Write out every entry below exactly as it appears. Pictures do not belong in the copy.

- [AVAILABLE RECORDS]
»»

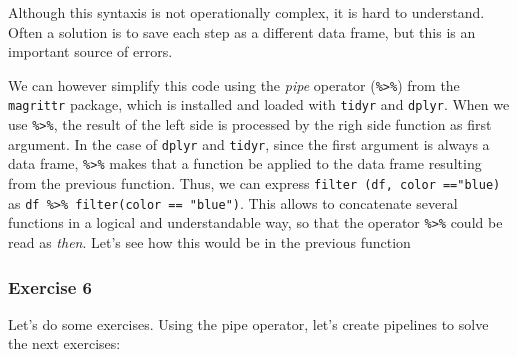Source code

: \documentclass[]{article}
\newenvironment{Shaded}{\begin{snugshade}}{\end{snugshade}}
\newcommand{\KeywordTok}[1]{\textcolor[rgb]{0.13,0.29,0.53}{\textbf{#1}}}
\newcommand{\DataTypeTok}[1]{\textcolor[rgb]{0.13,0.29,0.53}{#1}}
\newcommand{\DecValTok}[1]{\textcolor[rgb]{0.00,0.00,0.81}{#1}}
\newcommand{\StringTok}[1]{\textcolor[rgb]{0.31,0.60,0.02}{#1}}
\newcommand{\CommentTok}[1]{\textcolor[rgb]{0.56,0.35,0.01}{\textit{#1}}}
\newcommand{\OperatorTok}[1]{\textcolor[rgb]{0.81,0.36,0.00}{\textbf{#1}}}
\newcommand{\NormalTok}[1]{#1}
\begin{document}
Although this syntaxis is not operationally complex, it is hard to
understand. Often a solution is to save each step as a different data
frame, but this is an important source of errors.

We can however simplify this code using the \emph{pipe} operator
(\texttt{\%\textgreater{}\%}) from the \texttt{magrittr} package, which
is installed and loaded with \texttt{tidyr} and \texttt{dplyr}. When we
use \texttt{\%\textgreater{}\%}, the result of the left side is
processed by the righ side function as first argument. In the case of
\texttt{dplyr} and \texttt{tidyr}, since the first argument is always a
data frame, \texttt{\%\textgreater{}\%} makes that a function be applied
to the data frame resulting from the previous function. Thus, we can
express \texttt{filter\ (df,\ color\ =="blue)} as
\texttt{df\ \%\textgreater{}\%\ filter(color\ ==\ "blue")}. This allows
to concatenate several functions in a logical and understandable way, so
that the operator \texttt{\%\textgreater{}\%} could be read as
\emph{then}. Let's see how this would be in the previous function

\begin{Shaded}
\end{Shaded}

\subsubsection{Exercise 6}\label{exercise-6}

Let's do some exercises. Using the pipe operator, let's create pipelines
to solve the next exercises:
\end{document}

««

- [YOUR SOLUTION]
Source code

: \documentclass[]{article}
\newenvironment{Shaded}{\begin{snugshade}}{\end{snugshade}}
\newcommand{\KeywordTok}[1]{\textcolor[rgb]{0.13,0.29,0.53}{\textbf{#1}}}
\newcommand{\DataTypeTok}[1]{\textcolor[rgb]{0.13,0.29,0.53}{#1}}
\newcommand{\DecValTok}[1]{\textcolor[rgb]{0.00,0.00,0.81}{#1}}
\newcommand{\StringTok}[1]{\textcolor[rgb]{0.31,0.60,0.02}{#1}}
\newcommand{\CommentTok}[1]{\textcolor[rgb]{0.56,0.35,0.01}{\textit{#1}}}
\newcommand{\OperatorTok}[1]{\textcolor[rgb]{0.81,0.36,0.00}{\textbf{#1}}}
\newcommand{\NormalTok}[1]{#1}
\begin{document}
Although this syntaxis is not operationally complex, it is hard to
understand. Often a solution is to save each step as a different data
frame, but this is an important source of errors.

We can however simplify this code using the \emph{pipe} operator
(\texttt{\%\textgreater{}\%}) from the \texttt{magrittr} package, which
is installed and loaded with \texttt{tidyr} and \texttt{dplyr}. When we
use \texttt{\%\textgreater{}\%}, the result of the left side is
processed by the righ side function as first argument. In the case of
\texttt{dplyr} and \texttt{tidyr}, since the first argument is always a
data frame, \texttt{\%\textgreater{}\%} makes that a function be applied
to the data frame resulting from the previous function. Thus, we can
express \texttt{filter\ (df,\ color\ =="blue)} as
\texttt{df\ \%\textgreater{}\%\ filter(color\ ==\ "blue")}. This allows
to concatenate several functions in a logical and understandable way, so
that the operator \texttt{\%\textgreater{}\%} could be read as
\emph{then}. Let's see how this would be in the previous function

\begin{Shaded}
\end{Shaded}

\subsubsection{Exercise 6}\label{exercise-6}

Let's do some exercises. Using the pipe operator, let's create pipelines
to solve the next exercises:
\end{document}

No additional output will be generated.